--- TASK STATEMENT ---
Begin at the line containing "CapAndHomalg.jl | ✅" in the data below and go on through the line containing "Oscar.jl | ✅", repeating each line exactly; include both ends and no other line.

--- RAW DATA ---
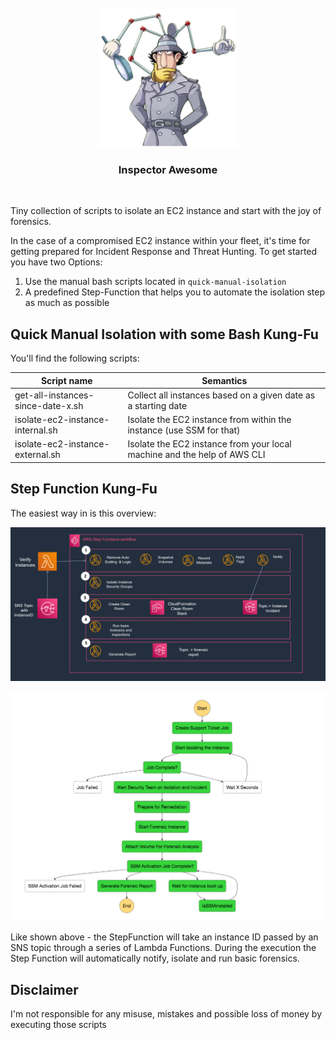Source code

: <br/>
<div id="logo" align="center">
    <br />
    <img src="docs/inspector.png" alt="Logo" width="222"/>
    <h3>Inspector Awesome</h3>
</div>
<br>

Tiny collection of scripts to isolate an EC2 instance and start with the joy of forensics.

In the case of a compromised EC2 instance within your fleet, it's time for getting prepared for Incident Response and Threat Hunting. To get started you have two Options:

1. Use the manual bash scripts located in `quick-manual-isolation` 
2. A predefined Step-Function that helps you to automate the isolation step as much as possible

## Quick Manual Isolation with some Bash Kung-Fu

You'll find the following scripts:

| Script name                       | Semantics                                                                |
| ----------------------------------|--------------------------------------------------------------------------|
| get-all-instances-since-date-x.sh | Collect all instances based on a given date as a starting date           |
| isolate-ec2-instance-internal.sh  | Isolate the EC2 instance from within the instance (use SSM for that)     |
| isolate-ec2-instance-external.sh  | Isolate the EC2 instance from your local machine and the help of AWS CLI |

## Step Function Kung-Fu

The easiest way in is this overview:
<p align="center">
<img width="600" src="docs/cleanroom-architecture.png">
</p>

<p align="center">
<img width="600" src="docs/clean-room-stepfunction.png">
</p>

Like shown above - the StepFunction will take an instance ID passed by an SNS topic through a series of Lambda Functions. During the execution the Step Function will automatically notify, isolate and run basic forensics.

## Disclaimer 

I'm not responsible for any misuse, mistakes and possible loss of money by executing those scripts
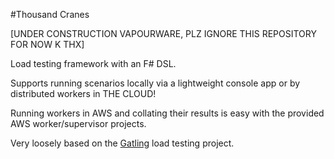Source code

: #Thousand Cranes

[UNDER CONSTRUCTION VAPOURWARE, PLZ IGNORE THIS REPOSITORY FOR NOW K THX]

Load testing framework with an F# DSL.

Supports running scenarios locally via a lightweight console app or by distributed workers in THE CLOUD!

Running workers in AWS and collating their results is easy with the provided AWS worker/supervisor projects.

Very loosely based on the [Gatling](http://gatling.io/) load testing project.
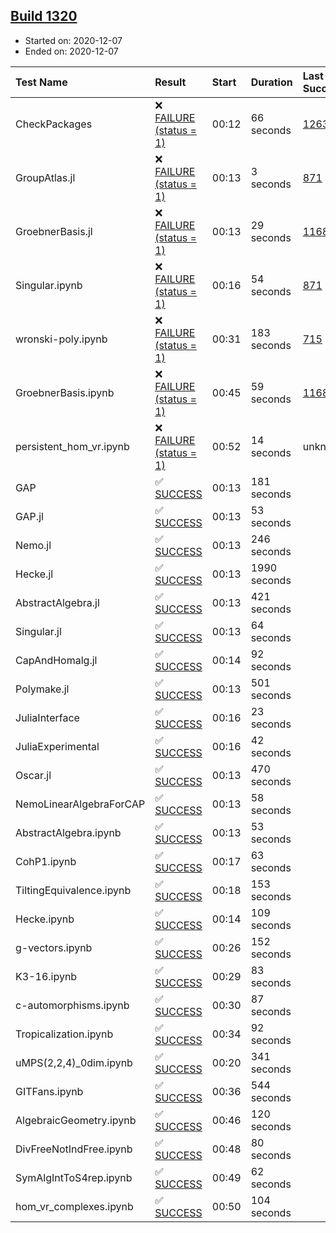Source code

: ## [Build 1320](https://oscarci.mathematik.uni-kl.de/job/oscar-stable/1320/)

* Started on: 2020-12-07
* Ended on: 2020-12-07

| Test Name    | Result | Start | Duration | Last Success | First Failure |
|:-------------|:-------|:------|:---------|:-------------|:--------------|
| CheckPackages | ❌ [FAILURE (status = 1)](https://oscarci.mathematik.uni-kl.de/job/oscar-stable/1320/artifact/logs/build-1320/CheckPackages.log) | 00:12 | 66 seconds | [1263](https://oscarci.mathematik.uni-kl.de/job/oscar-stable/1263/) | [1264](https://oscarci.mathematik.uni-kl.de/job/oscar-stable/1264/) |
| GroupAtlas.jl | ❌ [FAILURE (status = 1)](https://oscarci.mathematik.uni-kl.de/job/oscar-stable/1320/artifact/logs/build-1320/GroupAtlas.jl.log) | 00:13 | 3 seconds | [871](https://oscarci.mathematik.uni-kl.de/job/oscar-stable/871/) | [872](https://oscarci.mathematik.uni-kl.de/job/oscar-stable/872/) |
| GroebnerBasis.jl | ❌ [FAILURE (status = 1)](https://oscarci.mathematik.uni-kl.de/job/oscar-stable/1320/artifact/logs/build-1320/GroebnerBasis.jl.log) | 00:13 | 29 seconds | [1168](https://oscarci.mathematik.uni-kl.de/job/oscar-stable/1168/) | [1169](https://oscarci.mathematik.uni-kl.de/job/oscar-stable/1169/) |
| Singular.ipynb | ❌ [FAILURE (status = 1)](https://oscarci.mathematik.uni-kl.de/job/oscar-stable/1320/artifact/logs/build-1320/Singular.ipynb.log) | 00:16 | 54 seconds | [871](https://oscarci.mathematik.uni-kl.de/job/oscar-stable/871/) | [872](https://oscarci.mathematik.uni-kl.de/job/oscar-stable/872/) |
| wronski-poly.ipynb | ❌ [FAILURE (status = 1)](https://oscarci.mathematik.uni-kl.de/job/oscar-stable/1320/artifact/logs/build-1320/wronski-poly.ipynb.log) | 00:31 | 183 seconds | [715](https://oscarci.mathematik.uni-kl.de/job/oscar-stable/715/) | [716](https://oscarci.mathematik.uni-kl.de/job/oscar-stable/716/) |
| GroebnerBasis.ipynb | ❌ [FAILURE (status = 1)](https://oscarci.mathematik.uni-kl.de/job/oscar-stable/1320/artifact/logs/build-1320/GroebnerBasis.ipynb.log) | 00:45 | 59 seconds | [1168](https://oscarci.mathematik.uni-kl.de/job/oscar-stable/1168/) | [1169](https://oscarci.mathematik.uni-kl.de/job/oscar-stable/1169/) |
| persistent_hom_vr.ipynb | ❌ [FAILURE (status = 1)](https://oscarci.mathematik.uni-kl.de/job/oscar-stable/1320/artifact/logs/build-1320/persistent_hom_vr.ipynb.log) | 00:52 | 14 seconds | unknown | unknown |
| GAP | ✅ [SUCCESS](https://oscarci.mathematik.uni-kl.de/job/oscar-stable/1320/artifact/logs/build-1320/GAP.log) | 00:13 | 181 seconds |  |  |
| GAP.jl | ✅ [SUCCESS](https://oscarci.mathematik.uni-kl.de/job/oscar-stable/1320/artifact/logs/build-1320/GAP.jl.log) | 00:13 | 53 seconds |  |  |
| Nemo.jl | ✅ [SUCCESS](https://oscarci.mathematik.uni-kl.de/job/oscar-stable/1320/artifact/logs/build-1320/Nemo.jl.log) | 00:13 | 246 seconds |  |  |
| Hecke.jl | ✅ [SUCCESS](https://oscarci.mathematik.uni-kl.de/job/oscar-stable/1320/artifact/logs/build-1320/Hecke.jl.log) | 00:13 | 1990 seconds |  |  |
| AbstractAlgebra.jl | ✅ [SUCCESS](https://oscarci.mathematik.uni-kl.de/job/oscar-stable/1320/artifact/logs/build-1320/AbstractAlgebra.jl.log) | 00:13 | 421 seconds |  |  |
| Singular.jl | ✅ [SUCCESS](https://oscarci.mathematik.uni-kl.de/job/oscar-stable/1320/artifact/logs/build-1320/Singular.jl.log) | 00:13 | 64 seconds |  |  |
| CapAndHomalg.jl | ✅ [SUCCESS](https://oscarci.mathematik.uni-kl.de/job/oscar-stable/1320/artifact/logs/build-1320/CapAndHomalg.jl.log) | 00:14 | 92 seconds |  |  |
| Polymake.jl | ✅ [SUCCESS](https://oscarci.mathematik.uni-kl.de/job/oscar-stable/1320/artifact/logs/build-1320/Polymake.jl.log) | 00:13 | 501 seconds |  |  |
| JuliaInterface | ✅ [SUCCESS](https://oscarci.mathematik.uni-kl.de/job/oscar-stable/1320/artifact/logs/build-1320/JuliaInterface.log) | 00:16 | 23 seconds |  |  |
| JuliaExperimental | ✅ [SUCCESS](https://oscarci.mathematik.uni-kl.de/job/oscar-stable/1320/artifact/logs/build-1320/JuliaExperimental.log) | 00:16 | 42 seconds |  |  |
| Oscar.jl | ✅ [SUCCESS](https://oscarci.mathematik.uni-kl.de/job/oscar-stable/1320/artifact/logs/build-1320/Oscar.jl.log) | 00:13 | 470 seconds |  |  |
| NemoLinearAlgebraForCAP | ✅ [SUCCESS](https://oscarci.mathematik.uni-kl.de/job/oscar-stable/1320/artifact/logs/build-1320/NemoLinearAlgebraForCAP.log) | 00:13 | 58 seconds |  |  |
| AbstractAlgebra.ipynb | ✅ [SUCCESS](https://oscarci.mathematik.uni-kl.de/job/oscar-stable/1320/artifact/logs/build-1320/AbstractAlgebra.ipynb.log) | 00:13 | 53 seconds |  |  |
| CohP1.ipynb | ✅ [SUCCESS](https://oscarci.mathematik.uni-kl.de/job/oscar-stable/1320/artifact/logs/build-1320/CohP1.ipynb.log) | 00:17 | 63 seconds |  |  |
| TiltingEquivalence.ipynb | ✅ [SUCCESS](https://oscarci.mathematik.uni-kl.de/job/oscar-stable/1320/artifact/logs/build-1320/TiltingEquivalence.ipynb.log) | 00:18 | 153 seconds |  |  |
| Hecke.ipynb | ✅ [SUCCESS](https://oscarci.mathematik.uni-kl.de/job/oscar-stable/1320/artifact/logs/build-1320/Hecke.ipynb.log) | 00:14 | 109 seconds |  |  |
| g-vectors.ipynb | ✅ [SUCCESS](https://oscarci.mathematik.uni-kl.de/job/oscar-stable/1320/artifact/logs/build-1320/g-vectors.ipynb.log) | 00:26 | 152 seconds |  |  |
| K3-16.ipynb | ✅ [SUCCESS](https://oscarci.mathematik.uni-kl.de/job/oscar-stable/1320/artifact/logs/build-1320/K3-16.ipynb.log) | 00:29 | 83 seconds |  |  |
| c-automorphisms.ipynb | ✅ [SUCCESS](https://oscarci.mathematik.uni-kl.de/job/oscar-stable/1320/artifact/logs/build-1320/c-automorphisms.ipynb.log) | 00:30 | 87 seconds |  |  |
| Tropicalization.ipynb | ✅ [SUCCESS](https://oscarci.mathematik.uni-kl.de/job/oscar-stable/1320/artifact/logs/build-1320/Tropicalization.ipynb.log) | 00:34 | 92 seconds |  |  |
| uMPS(2,2,4)_0dim.ipynb | ✅ [SUCCESS](https://oscarci.mathematik.uni-kl.de/job/oscar-stable/1320/artifact/logs/build-1320/uMPS-2-2-4-_0dim.ipynb.log) | 00:20 | 341 seconds |  |  |
| GITFans.ipynb | ✅ [SUCCESS](https://oscarci.mathematik.uni-kl.de/job/oscar-stable/1320/artifact/logs/build-1320/GITFans.ipynb.log) | 00:36 | 544 seconds |  |  |
| AlgebraicGeometry.ipynb | ✅ [SUCCESS](https://oscarci.mathematik.uni-kl.de/job/oscar-stable/1320/artifact/logs/build-1320/AlgebraicGeometry.ipynb.log) | 00:46 | 120 seconds |  |  |
| DivFreeNotIndFree.ipynb | ✅ [SUCCESS](https://oscarci.mathematik.uni-kl.de/job/oscar-stable/1320/artifact/logs/build-1320/DivFreeNotIndFree.ipynb.log) | 00:48 | 80 seconds |  |  |
| SymAlgIntToS4rep.ipynb | ✅ [SUCCESS](https://oscarci.mathematik.uni-kl.de/job/oscar-stable/1320/artifact/logs/build-1320/SymAlgIntToS4rep.ipynb.log) | 00:49 | 62 seconds |  |  |
| hom_vr_complexes.ipynb | ✅ [SUCCESS](https://oscarci.mathematik.uni-kl.de/job/oscar-stable/1320/artifact/logs/build-1320/hom_vr_complexes.ipynb.log) | 00:50 | 104 seconds |  |  |
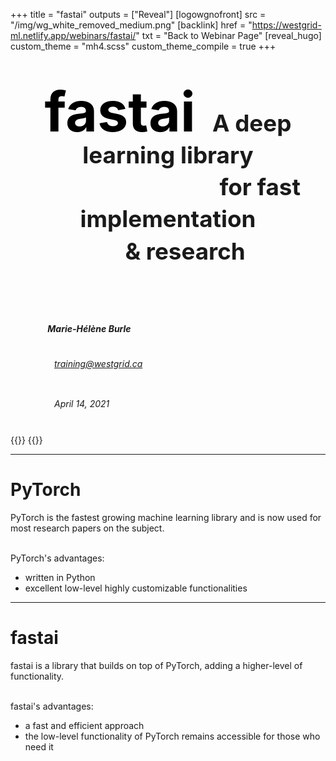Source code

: +++
title = "fastai"
outputs = ["Reveal"]
[logowgnofront]
src = "/img/wg_white_removed_medium.png"
[backlink]
href = "https://westgrid-ml.netlify.app/webinars/fastai/"
txt = "Back to Webinar Page"
[reveal_hugo]
custom_theme = "mh4.scss"
custom_theme_compile = true
+++

#### <center><div style="line-height: 3.2rem; font-size: 2.3rem"><span style="font-size: 5.5rem;"><br><font color="black">fastai</font></span> &ensp;A deep learning library<br>&emsp;&emsp;&emsp;&emsp;&emsp;&emsp;&ensp;&ensp;&emsp;for fast implementation <br> &ensp;&emsp;& research</div></center>
##### <div style="line-height: 2rem"><br><br>&nbsp;&emsp;&emsp;&emsp;&emsp;Marie-Hélène Burle</div>
###### <div style="line-height: 2rem">&emsp;&emsp;&emsp;&emsp;&emsp;[training@westgrid.ca](mailto:training@westgrid.ca)</div>
###### <div style="line-height: 2rem">&emsp;&emsp;&emsp;&emsp;&emsp;April 14, 2021</div>
{{<imgright src="/img/wg_white_removed_medium.png" title="" width="60%" line-height="rem">}}
{{</imgright>}}

---

# PyTorch

PyTorch is the fastest growing machine learning library and is now used for most research papers on the subject.

<br>
PyTorch's advantages:

- written in Python
- excellent low-level highly customizable functionalities

---

# fastai

fastai is a library that builds on top of PyTorch, adding a higher-level of functionality.

<br>
fastai's advantages:

- a fast and efficient approach
- the low-level functionality of PyTorch remains accessible for those who need it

--- ANSWER TO THIS TASK ---
| CapAndHomalg.jl | ✅ [SUCCESS](https://oscarci.mathematik.uni-kl.de/job/oscar-stable/1320/artifact/logs/build-1320/CapAndHomalg.jl.log) | 00:14 | 92 seconds |  |  |
| Polymake.jl | ✅ [SUCCESS](https://oscarci.mathematik.uni-kl.de/job/oscar-stable/1320/artifact/logs/build-1320/Polymake.jl.log) | 00:13 | 501 seconds |  |  |
| JuliaInterface | ✅ [SUCCESS](https://oscarci.mathematik.uni-kl.de/job/oscar-stable/1320/artifact/logs/build-1320/JuliaInterface.log) | 00:16 | 23 seconds |  |  |
| JuliaExperimental | ✅ [SUCCESS](https://oscarci.mathematik.uni-kl.de/job/oscar-stable/1320/artifact/logs/build-1320/JuliaExperimental.log) | 00:16 | 42 seconds |  |  |
| Oscar.jl | ✅ [SUCCESS](https://oscarci.mathematik.uni-kl.de/job/oscar-stable/1320/artifact/logs/build-1320/Oscar.jl.log) | 00:13 | 470 seconds |  |  |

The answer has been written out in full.